▶ What to do
Copy every line in the listing that contains "PSGallery".

▶ Available data
==================================================

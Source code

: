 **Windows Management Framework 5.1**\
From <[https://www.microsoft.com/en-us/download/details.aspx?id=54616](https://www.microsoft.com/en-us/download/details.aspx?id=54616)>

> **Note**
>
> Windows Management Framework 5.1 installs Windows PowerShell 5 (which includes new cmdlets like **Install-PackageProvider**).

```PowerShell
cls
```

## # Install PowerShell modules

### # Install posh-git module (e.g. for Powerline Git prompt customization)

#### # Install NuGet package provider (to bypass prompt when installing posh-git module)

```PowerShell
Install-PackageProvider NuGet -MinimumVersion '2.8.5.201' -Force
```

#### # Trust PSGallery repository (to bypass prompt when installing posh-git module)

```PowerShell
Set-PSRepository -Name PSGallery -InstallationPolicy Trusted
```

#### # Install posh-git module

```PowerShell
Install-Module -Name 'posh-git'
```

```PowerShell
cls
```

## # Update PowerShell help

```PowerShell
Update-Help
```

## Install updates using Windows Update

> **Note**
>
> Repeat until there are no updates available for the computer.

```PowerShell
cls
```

==================================================

▶ Solution
#### # Trust PSGallery repository (to bypass prompt when installing posh-git module)
Set-PSRepository -Name PSGallery -InstallationPolicy Trusted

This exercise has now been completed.